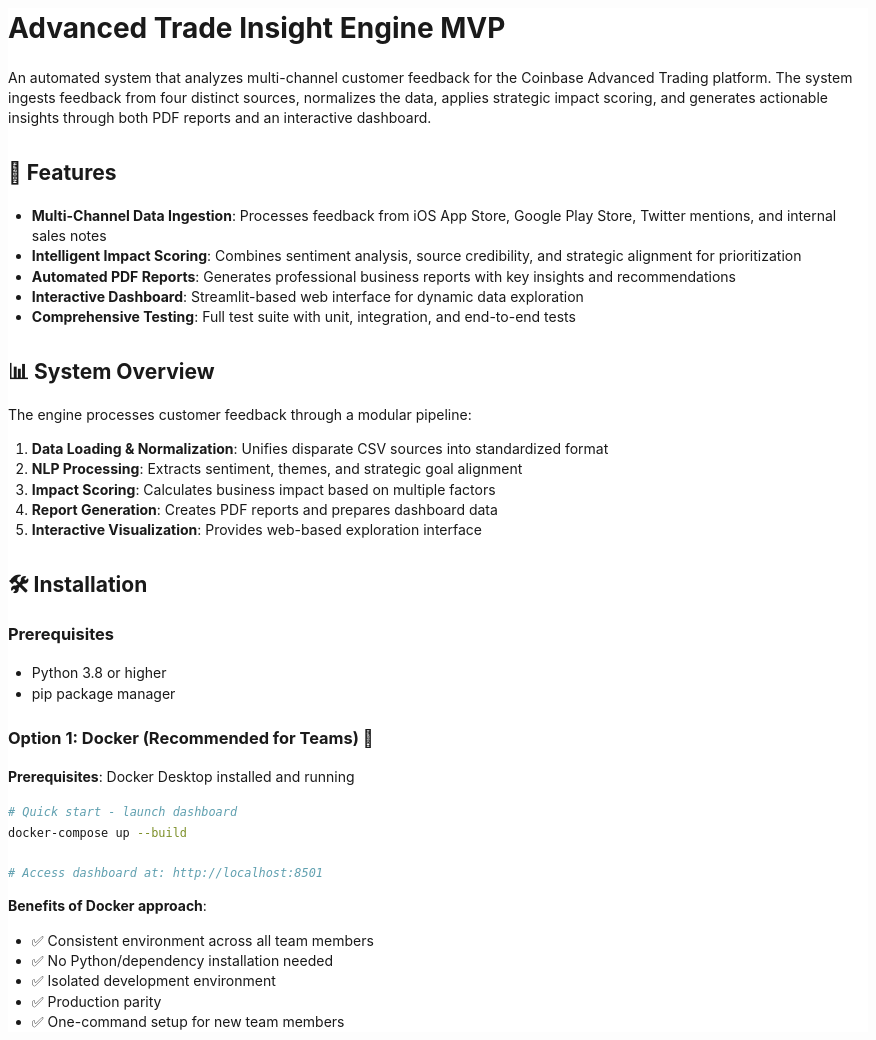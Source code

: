 # Advanced Trade Insight Engine MVP

An automated system that analyzes multi-channel customer feedback for the Coinbase Advanced Trading platform. The system ingests feedback from four distinct sources, normalizes the data, applies strategic impact scoring, and generates actionable insights through both PDF reports and an interactive dashboard.

## 🚀 Features

- **Multi-Channel Data Ingestion**: Processes feedback from iOS App Store, Google Play Store, Twitter mentions, and internal sales notes
- **Intelligent Impact Scoring**: Combines sentiment analysis, source credibility, and strategic alignment for prioritization
- **Automated PDF Reports**: Generates professional business reports with key insights and recommendations
- **Interactive Dashboard**: Streamlit-based web interface for dynamic data exploration
- **Comprehensive Testing**: Full test suite with unit, integration, and end-to-end tests

## 📊 System Overview

The engine processes customer feedback through a modular pipeline:

1. **Data Loading & Normalization**: Unifies disparate CSV sources into standardized format
2. **NLP Processing**: Extracts sentiment, themes, and strategic goal alignment
3. **Impact Scoring**: Calculates business impact based on multiple factors
4. **Report Generation**: Creates PDF reports and prepares dashboard data
5. **Interactive Visualization**: Provides web-based exploration interface

## 🛠️ Installation

### Prerequisites

- Python 3.8 or higher
- pip package manager

### Option 1: Docker (Recommended for Teams) 🐳

**Prerequisites**: Docker Desktop installed and running

```bash
# Quick start - launch dashboard
docker-compose up --build

# Access dashboard at: http://localhost:8501
```

**Benefits of Docker approach**:
- ✅ Consistent environment across all team members
- ✅ No Python/dependency installation needed  
- ✅ Isolated development environment
- ✅ Production parity
- ✅ One-command setup for new team members

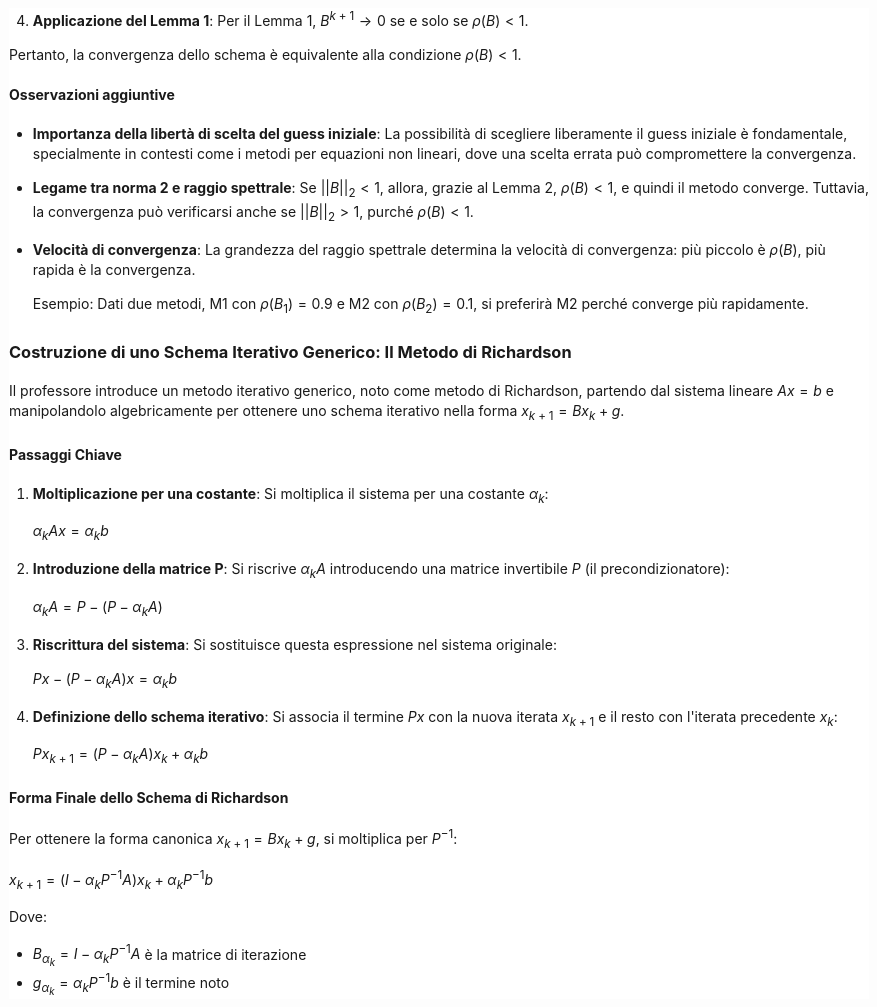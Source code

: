 4. **Applicazione del Lemma 1**: Per il Lemma 1, $B^{k+1} \rightarrow 0$ se e solo se $\rho(B) < 1$.
    

Pertanto, la convergenza dello schema è equivalente alla condizione $\rho(B) < 1$.

#### Osservazioni aggiuntive

- **Importanza della libertà di scelta del guess iniziale**: La possibilità di scegliere liberamente il guess iniziale è fondamentale, specialmente in contesti come i metodi per equazioni non lineari, dove una scelta errata può compromettere la convergenza.
    
- **Legame tra norma 2 e raggio spettrale**: Se $||B||_2 < 1$, allora, grazie al Lemma 2, $\rho(B) < 1$, e quindi il metodo converge. Tuttavia, la convergenza può verificarsi anche se $||B||_2 > 1$, purché $\rho(B) < 1$.
    
- **Velocità di convergenza**: La grandezza del raggio spettrale determina la velocità di convergenza: più piccolo è $\rho(B)$, più rapida è la convergenza.
    
    Esempio: Dati due metodi, M1 con $\rho(B_1) = 0.9$ e M2 con $\rho(B_2) = 0.1$, si preferirà M2 perché converge più rapidamente.
    

### Costruzione di uno Schema Iterativo Generico: Il Metodo di Richardson

Il professore introduce un metodo iterativo generico, noto come metodo di Richardson, partendo dal sistema lineare $Ax = b$ e manipolandolo algebricamente per ottenere uno schema iterativo nella forma $x_{k+1} = Bx_k + g$.

#### Passaggi Chiave

1. **Moltiplicazione per una costante**: Si moltiplica il sistema per una costante $\alpha_k$:
    
    $\alpha_k Ax = \alpha_k b$
    
2. **Introduzione della matrice P**: Si riscrive $\alpha_k A$ introducendo una matrice invertibile $P$ (il precondizionatore):
    
    $\alpha_k A = P - (P - \alpha_k A)$
    
3. **Riscrittura del sistema**: Si sostituisce questa espressione nel sistema originale:
    
    $Px - (P - \alpha_k A)x = \alpha_k b$
    
4. **Definizione dello schema iterativo**: Si associa il termine $Px$ con la nuova iterata $x_{k+1}$ e il resto con l'iterata precedente $x_k$:
    
    $Px_{k+1} = (P - \alpha_k A)x_k + \alpha_k b$
    

#### Forma Finale dello Schema di Richardson

Per ottenere la forma canonica $x_{k+1} = Bx_k + g$, si moltiplica per $P^{-1}$:

$x_{k+1} = (I - \alpha_k P^{-1} A)x_k + \alpha_k P^{-1} b$

Dove:

- $B_{\alpha_k} = I - \alpha_k P^{-1} A$ è la matrice di iterazione
- $g_{\alpha_k} = \alpha_k P^{-1} b$ è il termine noto
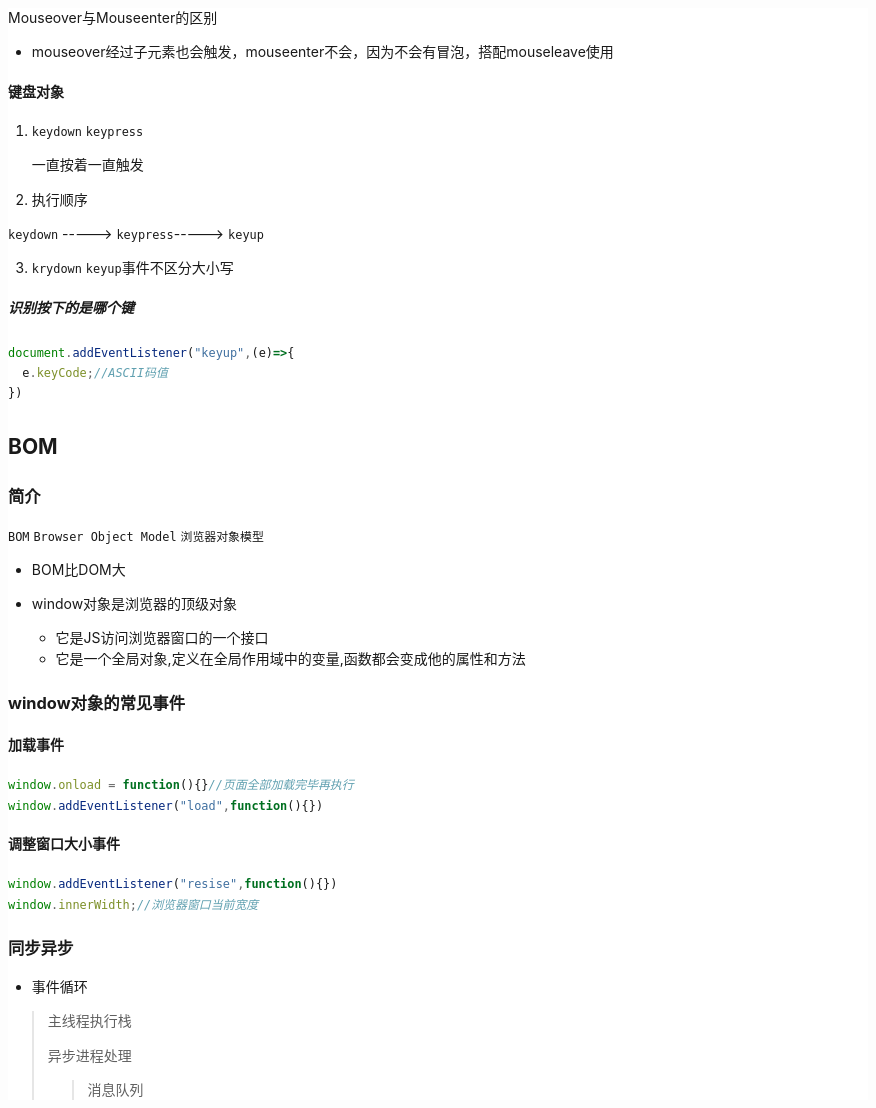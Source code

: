 Mouseover与Mouseenter的区别

+ mouseover经过子元素也会触发，mouseenter不会，因为不会有冒泡，搭配mouseleave使用

#### 键盘对象

1. `keydown` `keypress`

   一直按着一直触发

2. 执行顺序

`keydown` -----> `keypress`-----> `keyup`

3. `krydown` `keyup`事件不区分大小写

##### 识别按下的是哪个键

```javascript
document.addEventListener("keyup",(e)=>{    
  e.keyCode;//ASCII码值
})
```

## BOM

### 简介

`BOM` `Browser Object Model` `浏览器对象模型`

+ BOM比DOM大

+ window对象是浏览器的顶级对象
  + 它是JS访问浏览器窗口的一个接口
  + 它是一个全局对象,定义在全局作用域中的变量,函数都会变成他的属性和方法

### window对象的常见事件

#### 加载事件

```js
window.onload = function(){}//页面全部加载完毕再执行
window.addEventListener("load",function(){})
```

#### 调整窗口大小事件

```js
window.addEventListener("resise",function(){})
window.innerWidth;//浏览器窗口当前宽度
```

### 同步异步

+ 事件循环

> 主线程执行栈
>
> 异步进程处理
>
> > 消息队列
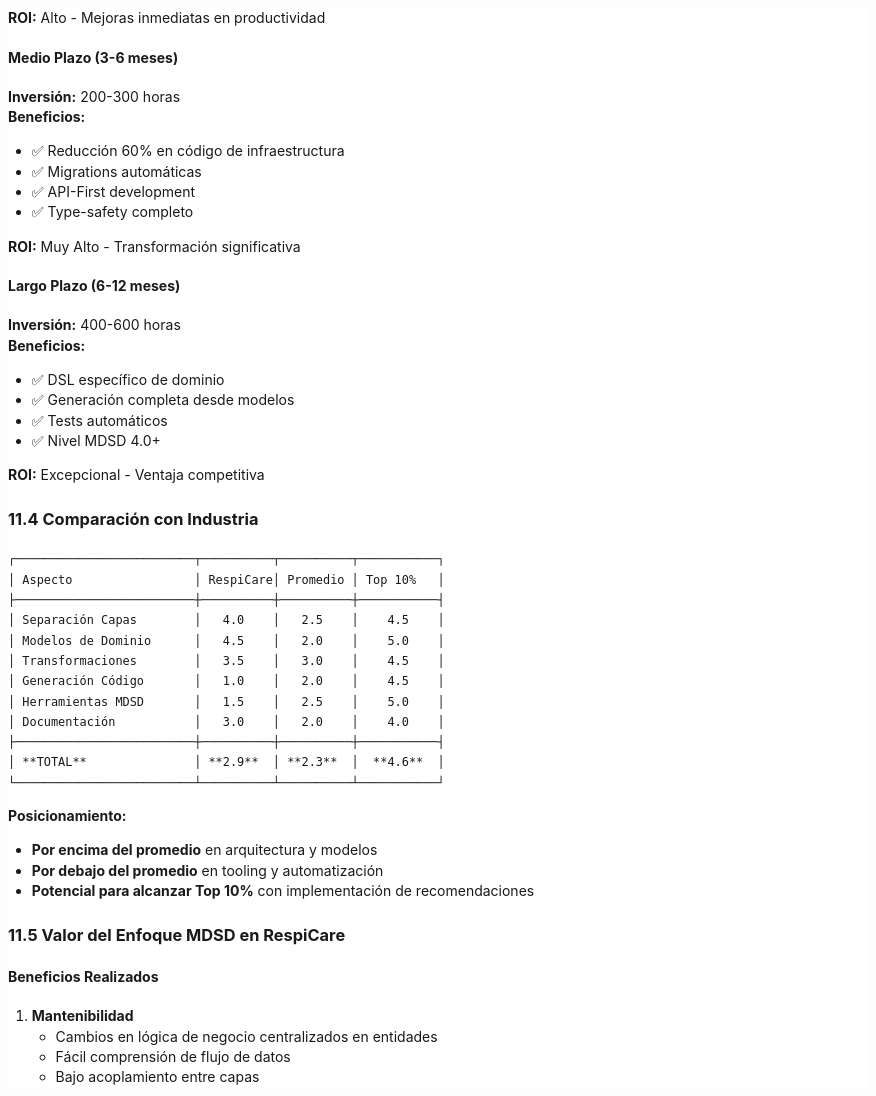 **ROI:** Alto - Mejoras inmediatas en productividad

#### Medio Plazo (3-6 meses)

**Inversión:** 200-300 horas  
**Beneficios:**
- ✅ Reducción 60% en código de infraestructura
- ✅ Migrations automáticas
- ✅ API-First development
- ✅ Type-safety completo

**ROI:** Muy Alto - Transformación significativa

#### Largo Plazo (6-12 meses)

**Inversión:** 400-600 horas  
**Beneficios:**
- ✅ DSL específico de dominio
- ✅ Generación completa desde modelos
- ✅ Tests automáticos
- ✅ Nivel MDSD 4.0+

**ROI:** Excepcional - Ventaja competitiva

### 11.4 Comparación con Industria

```
┌─────────────────────────┬──────────┬──────────┬───────────┐
│ Aspecto                 │ RespiCare│ Promedio │ Top 10%   │
├─────────────────────────┼──────────┼──────────┼───────────┤
│ Separación Capas        │   4.0    │   2.5    │    4.5    │
│ Modelos de Dominio      │   4.5    │   2.0    │    5.0    │
│ Transformaciones        │   3.5    │   3.0    │    4.5    │
│ Generación Código       │   1.0    │   2.0    │    4.5    │
│ Herramientas MDSD       │   1.5    │   2.5    │    5.0    │
│ Documentación           │   3.0    │   2.0    │    4.0    │
├─────────────────────────┼──────────┼──────────┼───────────┤
│ **TOTAL**               │ **2.9**  │ **2.3**  │  **4.6**  │
└─────────────────────────┴──────────┴──────────┴───────────┘
```

**Posicionamiento:**
- **Por encima del promedio** en arquitectura y modelos
- **Por debajo del promedio** en tooling y automatización
- **Potencial para alcanzar Top 10%** con implementación de recomendaciones

### 11.5 Valor del Enfoque MDSD en RespiCare

#### Beneficios Realizados

1. **Mantenibilidad**
   - Cambios en lógica de negocio centralizados en entidades
   - Fácil comprensión de flujo de datos
   - Bajo acoplamiento entre capas

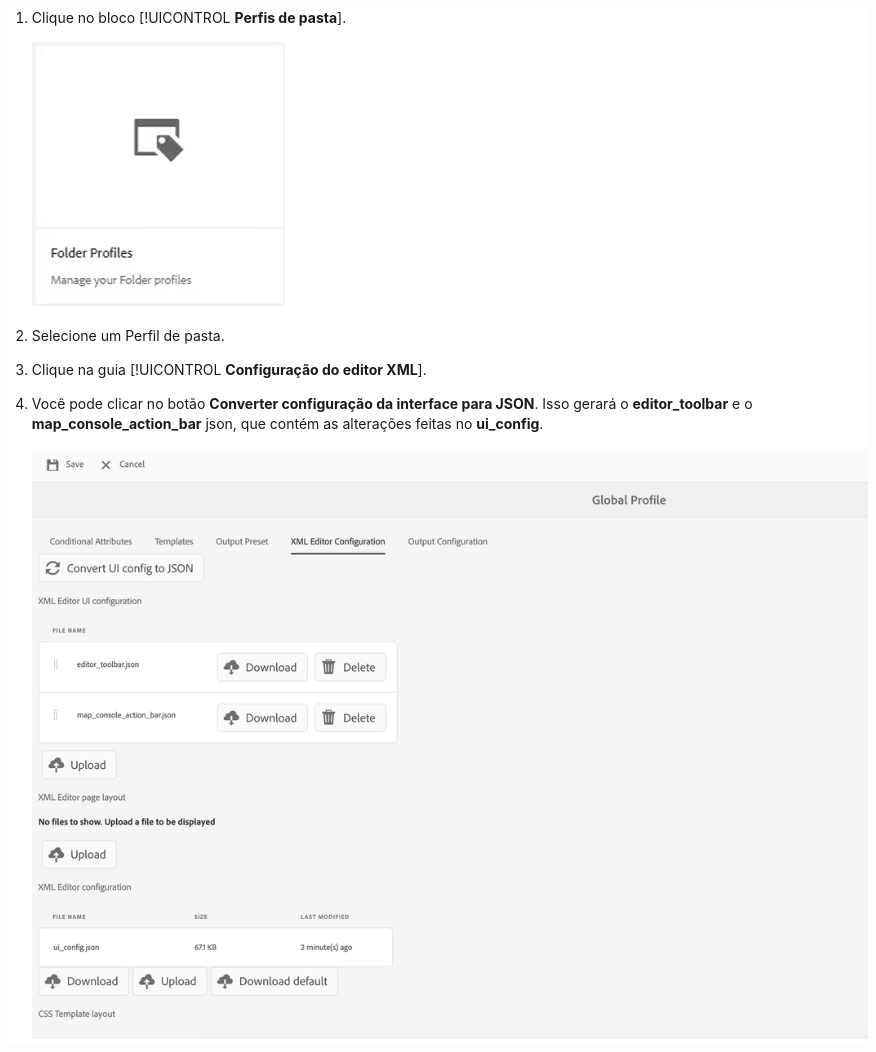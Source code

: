 1. Clique no bloco [!UICONTROL **Perfis de pasta**].

   ![Perfis de pasta](images/reuse/folder-profiles-tile.png)

1. Selecione um Perfil de pasta.

1. Clique na guia [!UICONTROL **Configuração do editor XML**].

1. Você pode clicar no botão **Converter configuração da interface para JSON**. Isso gerará o **editor_toolbar** e o **map_console_action_bar** json, que contém as alterações feitas no **ui_config**.

   ![Converter configuração de interface para JSON](images/reuse/convert-ui-config-json.png)
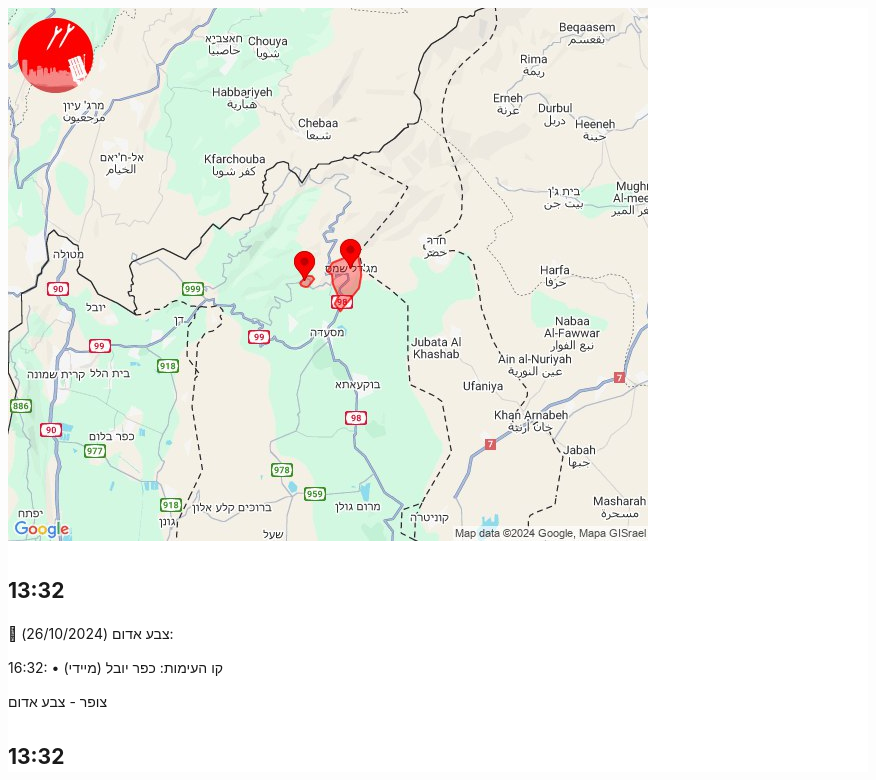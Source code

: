 ![Photo](images/32816.jpg)

## 13:32

🔴 צבע אדום (26/10/2024):

16:32:
• קו העימות: כפר יובל (מיידי)

צופר - צבע אדום

## 13:32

The problem: The answer must consist only of the lines from the beginning of the entries above through the line that holds "3. **Impact Scoring**: Calculates", reproduced exactly and without pictures.

The completed task:
Source code

: # Advanced Trade Insight Engine MVP

An automated system that analyzes multi-channel customer feedback for the Coinbase Advanced Trading platform. The system ingests feedback from four distinct sources, normalizes the data, applies strategic impact scoring, and generates actionable insights through both PDF reports and an interactive dashboard.

## 🚀 Features

- **Multi-Channel Data Ingestion**: Processes feedback from iOS App Store, Google Play Store, Twitter mentions, and internal sales notes
- **Intelligent Impact Scoring**: Combines sentiment analysis, source credibility, and strategic alignment for prioritization
- **Automated PDF Reports**: Generates professional business reports with key insights and recommendations
- **Interactive Dashboard**: Streamlit-based web interface for dynamic data exploration
- **Comprehensive Testing**: Full test suite with unit, integration, and end-to-end tests

## 📊 System Overview

The engine processes customer feedback through a modular pipeline:

1. **Data Loading & Normalization**: Unifies disparate CSV sources into standardized format
2. **NLP Processing**: Extracts sentiment, themes, and strategic goal alignment
3. **Impact Scoring**: Calculates business impact based on multiple factors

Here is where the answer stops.